Mr. Drejza now has a somewhat different view. “A name was purchased, that’s all. There’s really no remnant of the old Levitt. None of the family,” he said.

That might be no guarantee of satisfaction either. William J. Levitt, trying to make a comeback in Florida in the late 1970s and early 1980s, was forced to refund thousands of deposits when he failed to build the homes.

Booms are great, until the hangover. Mr. Drejza’s conclusion is that Levitt got “caught up in the madness,” buying too much land for too many new developments for too much money.

Analysts echo that view. “They tried a national expansion at the very worst time,” said Eric Landry, an analyst at Morningstar, the investment research firm.

In the bankruptcy, the Levitt Corporation is trying to sever itself from its Levitt & Sons division. Only the latter is insolvent. Mr. Levan, the chief executive of the Levitt Corporation and BankAtlantic, declined through a spokesman to be interviewed. BankAtlantic is based in Fort Lauderdale, Fla.

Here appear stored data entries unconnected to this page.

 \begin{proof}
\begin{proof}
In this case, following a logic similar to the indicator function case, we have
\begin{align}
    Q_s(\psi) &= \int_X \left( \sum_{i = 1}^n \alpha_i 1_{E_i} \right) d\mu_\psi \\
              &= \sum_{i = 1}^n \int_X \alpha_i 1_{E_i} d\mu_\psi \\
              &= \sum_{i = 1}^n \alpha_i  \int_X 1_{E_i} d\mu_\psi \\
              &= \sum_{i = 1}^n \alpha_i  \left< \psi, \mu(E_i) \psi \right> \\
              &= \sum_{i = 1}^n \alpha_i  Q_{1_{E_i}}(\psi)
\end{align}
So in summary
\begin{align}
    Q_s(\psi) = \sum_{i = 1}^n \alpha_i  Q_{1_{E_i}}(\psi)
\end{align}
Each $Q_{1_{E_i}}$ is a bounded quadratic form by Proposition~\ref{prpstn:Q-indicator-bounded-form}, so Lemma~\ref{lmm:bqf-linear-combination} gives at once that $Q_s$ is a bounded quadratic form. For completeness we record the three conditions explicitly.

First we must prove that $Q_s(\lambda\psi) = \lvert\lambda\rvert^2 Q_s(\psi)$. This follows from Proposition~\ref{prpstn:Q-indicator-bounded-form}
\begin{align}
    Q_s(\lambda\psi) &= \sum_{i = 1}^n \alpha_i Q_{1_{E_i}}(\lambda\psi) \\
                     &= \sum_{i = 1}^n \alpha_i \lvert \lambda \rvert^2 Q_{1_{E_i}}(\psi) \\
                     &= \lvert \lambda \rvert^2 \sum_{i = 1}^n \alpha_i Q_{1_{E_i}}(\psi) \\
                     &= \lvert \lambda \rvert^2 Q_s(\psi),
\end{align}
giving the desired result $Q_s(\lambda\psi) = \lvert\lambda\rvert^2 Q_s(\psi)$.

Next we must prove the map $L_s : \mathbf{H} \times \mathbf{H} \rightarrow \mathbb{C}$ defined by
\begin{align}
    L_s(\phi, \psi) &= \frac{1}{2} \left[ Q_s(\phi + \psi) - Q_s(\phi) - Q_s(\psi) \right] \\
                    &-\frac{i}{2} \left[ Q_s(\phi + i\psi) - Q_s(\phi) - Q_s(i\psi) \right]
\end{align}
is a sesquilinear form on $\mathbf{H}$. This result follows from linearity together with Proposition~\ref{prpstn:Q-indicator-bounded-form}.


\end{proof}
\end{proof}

Seasons residents express confidence that another developer will finish the neighborhood, including the clubhouse. But privately, many acknowledge a lot of misery. “By the time the clubhouse is up,” said Jim Blake, 70. “I don’t even know if I’ll be alive.”

Damon Savino, who drove a truck for a lumber yard, feels particularly bad. He praised Seasons to his pals. Five of them bought houses; three are unfinished. “I’m losing friends here,” he said.

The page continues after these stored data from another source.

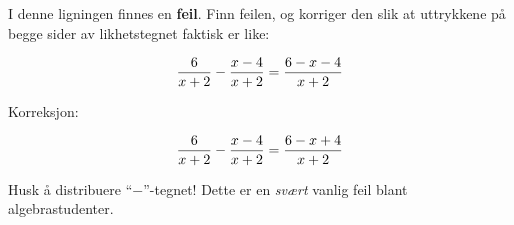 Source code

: 

I denne ligningen finnes en {\bf feil}. Finn feilen, og korriger den slik at uttrykkene på begge sider av likhetstegnet faktisk er like:

$${6 \over x + 2} - {{x - 4} \over {x + 2}} = {{6 - x - 4} \over {x + 2}}$$







Korreksjon:

$${6 \over x + 2} - {{x - 4} \over {x + 2}} = {{6 - x + 4} \over {x + 2}}$$







Husk å distribuere ``$-$''-tegnet! Dette er en {\it svært} vanlig feil blant algebrastudenter.



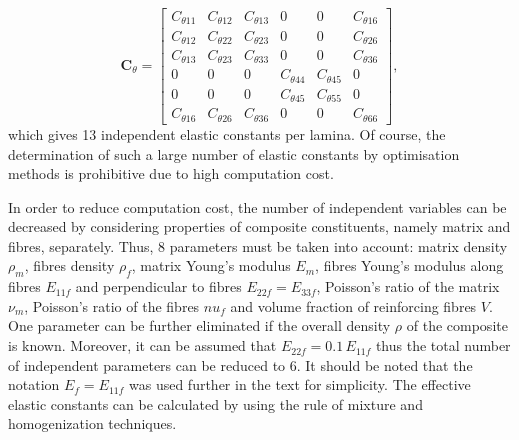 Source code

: \documentclass[preprint,12pt]{elsarticle}
\newcommand{\matr}[1]{\mathbf{#1}} %
\begin{document}
 \begin{equation}
 \matr{C}_{\theta} = \left[\begin{array}{cccccc} C_{\theta 11} & C_{\theta 12}& C_{\theta 13} & 0&0&C_{\theta 16}\\[2pt]
 C_{\theta 12}& C_{\theta 22} & C_{\theta 23}& 0 &0&C_{\theta 26}\\[2pt]
 C_{\theta 13}&C_{\theta 23}&C_{\theta 33}&0&0&C_{\theta 36}\\[2pt]
 0& 0&0&C_{\theta 44}& C_{\theta 45}&0\\[2pt]
 0&0&0&C_{\theta 45}&C_{\theta 55}&0\\[2pt]
 C_{\theta 16}&C_{\theta 26} &C_{\theta 36}&0&0&C_{\theta 66}
 \end{array}\right], 
 \label{eq:elastic_constatns_theta}
 \end{equation} 
 which gives 13 independent elastic constants per lamina. Of course, the determination of such a large number of elastic constants by optimisation methods is prohibitive due to high computation cost. 
 
 In order to reduce computation cost, the number of independent variables can be 
 decreased by considering properties of composite constituents, namely matrix and 
 fibres, separately. Thus,  8 parameters must be taken into account: matrix density 
 \(\rho_m\), fibres density \(\rho_f\), matrix Young's modulus \(E_m\), fibres Young's 
 modulus along fibres \(E_{11f}\) and perpendicular to fibres \(E_{22f}=E_{33f}\), 
 Poisson's ratio of the matrix \(\nu_m\), Poisson's ratio of the fibres \(nu_f\) and volume 
 fraction of reinforcing fibres \(V\). One parameter can be further eliminated if the 
 overall 
 density \(\rho\) of the composite is known. Moreover, it can be assumed that \(E_{22f} 
 = 
 0.1\, E_{11f}\) thus the total number of independent parameters can be reduced to 6. It 
 should be noted that the notation \(E_f = E_{11f}\) was used further in the text for 
 simplicity. The effective elastic constants can be calculated by using the rule of 
 mixture and homogenization techniques.
\end{document}
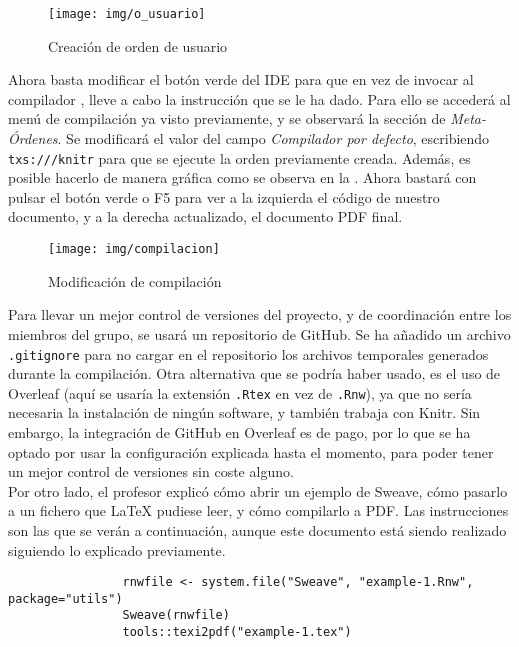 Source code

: \documentclass[12pt]{report}\usepackage[]{graphicx}\usepackage[dvipsnames]{xcolor}
\begin{document}
			\begin{figure}[H]
				\centering
				\texttt{[image: img/o\_usuario]}
				\caption{Creación de orden de usuario}
				\label{fig:orden}
			\end{figure}
			
			Ahora basta modificar el botón verde del IDE para que en vez de invocar al compilador , lleve a cabo la instrucción que se le ha dado. Para ello se accederá al menú de compilación ya visto previamente, y se observará la sección de \textit{Meta-Órdenes}. Se modificará el valor del campo \textit{Compilador por defecto}, escribiendo \texttt{txs:///knitr} para que se ejecute la orden previamente creada. Además, es posible hacerlo de manera gráfica como se observa en la . Ahora bastará con pulsar el botón verde o F5 para ver a la izquierda el código de nuestro documento, y a la derecha actualizado, el documento PDF final.
			
			\begin{figure}[H]
				\centering
				\texttt{[image: img/compilacion]}
				\caption{Modificación de compilación}
				\label{fig:comp}
			\end{figure}
			
			Para llevar un mejor control de versiones del proyecto, y de coordinación entre los miembros del grupo, se usará un repositorio de GitHub. Se ha añadido un archivo \texttt{.gitignore} para no cargar en el repositorio los archivos temporales generados durante la compilación. Otra alternativa que se podría haber usado, es el uso de Overleaf (aquí se usaría la extensión \texttt{.Rtex} en vez de \texttt{.Rnw}), ya que no sería necesaria la instalación de ningún software, y también trabaja con Knitr. Sin embargo, la integración de GitHub en Overleaf es de pago, por lo que se ha optado por usar la configuración explicada hasta el momento, para poder tener un mejor control de versiones sin coste alguno. \\
			
			Por otro lado, el profesor explicó cómo abrir un ejemplo de Sweave, cómo pasarlo a un fichero que \LaTeX{} pudiese leer, y cómo compilarlo a PDF. Las instrucciones son las que se verán a continuación, aunque este documento está siendo realizado siguiendo lo explicado previamente. 
			
			\begin{verbatim}
				rnwfile <- system.file("Sweave", "example-1.Rnw", package="utils")
				Sweave(rnwfile)
				tools::texi2pdf("example-1.tex")
			\end{verbatim}
			
\end{document}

At a court hearing in Fort Lauderdale just before Christmas, Wachovia Bank, which is Levitt’s largest creditor, agreed to provide $10 million to finish at least 80 homes in Georgia, Florida and South Carolina.

The Costanzos, the buyers with the all-tile floors and the granite countertop, are optimistic. “We’re going to get our house,” said Mr. Costanzo, 64, a former shoe salesman for Salvatore Ferragamo.

Few of the other depositors seem as relieved. Sixteen of them held a conference call after the hearing. Fifteen said they did not want their house at the contracted price unless the clubhouse is built.

Mr. Singerman, Levitt’s bankruptcy lawyer, said he did not think that was likely anytime soon. Wachovia declined to comment.

Dave Whalen, a retired analyst with the New York City Transit Authority, does not have even the illusion of a choice about building or walking away. He put down $46,635 for a house that was never started by Levitt. That means Wachovia is unlikely to bother with it.

“We end with nothing,” said Mr. Whalen, 62. “I might as well have taken my deposit, put it in $1 bills, and let them blow off the front porch.”